# Se servir de sa montre pour faire des présentations



## Lord-Albion (6 Décembre 2020)

Bonjour à tous

Je viens d’acquérir une watch SE. J’aimerai l’utiliser la montre comme télécommande pour projeter d’après un mac ou un Ipad un powerpoint par exemple.
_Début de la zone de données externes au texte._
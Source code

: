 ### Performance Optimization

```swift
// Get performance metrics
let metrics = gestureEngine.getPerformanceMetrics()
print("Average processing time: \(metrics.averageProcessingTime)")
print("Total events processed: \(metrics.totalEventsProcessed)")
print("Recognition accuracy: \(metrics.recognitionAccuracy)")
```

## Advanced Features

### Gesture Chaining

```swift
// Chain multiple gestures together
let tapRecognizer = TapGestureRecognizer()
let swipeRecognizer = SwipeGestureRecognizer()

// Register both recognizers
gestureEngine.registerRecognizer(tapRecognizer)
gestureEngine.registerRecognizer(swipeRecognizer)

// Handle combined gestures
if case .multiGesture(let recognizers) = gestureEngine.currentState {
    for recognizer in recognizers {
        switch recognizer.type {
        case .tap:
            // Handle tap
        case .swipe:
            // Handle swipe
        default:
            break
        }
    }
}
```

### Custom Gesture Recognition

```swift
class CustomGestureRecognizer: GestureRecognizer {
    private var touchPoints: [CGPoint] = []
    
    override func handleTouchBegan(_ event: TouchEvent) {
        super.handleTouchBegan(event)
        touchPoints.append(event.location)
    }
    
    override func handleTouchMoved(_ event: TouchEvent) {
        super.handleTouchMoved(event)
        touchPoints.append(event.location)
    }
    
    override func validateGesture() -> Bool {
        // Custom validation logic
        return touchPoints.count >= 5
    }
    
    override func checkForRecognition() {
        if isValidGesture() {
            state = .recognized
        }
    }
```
Si vous savez comment faire ou des idées d’apps dite moi  

Bonne journée à tous


----------



## Jura39 (6 Décembre 2020)

Bonsoir ,

avec Remote ?


----------



## Lord-Albion (6 Décembre 2020)

Jura39 a dit:


> Bonsoir ,
> 
> avec Remote ?



Salut merci pour ta réponse  

La remote c’est que pour la musique non ? Diffuser un powerpoint c’est impossible en tout cas sur ipad ^^ sur mac je n’ai pas testé ^^


----------



## fousfous (6 Décembre 2020)

il Faut avoir Keynote sur ton iPhone et installer l'application aussi sur la watch.


----------



## Jura39 (7 Décembre 2020)

fousfous a dit:


> il Faut avoir Keynote sur ton iPhone et installer l'application aussi sur la watch.


Cela fonctionne bien ?


----------



## fousfous (7 Décembre 2020)

Normalement oui mais ça fait longtemps que j'ai pas essayé.


----------



## MrTom (8 Décembre 2020)

Hello,

Si je dis pas de bêtises l'application PowerPoint le fait aussi.


----------



## Bruno de Malaisie (29 Janvier 2021)

fousfous a dit:


> Normalement oui mais ça fait longtemps que j'ai pas essayé.



Ce sera plus simple de commander de l’iPhone. C’est plus naturel à mon avis. 
C’est ce que je fais dans mes cours. Où que je sois dans l’amphithéâtre


----------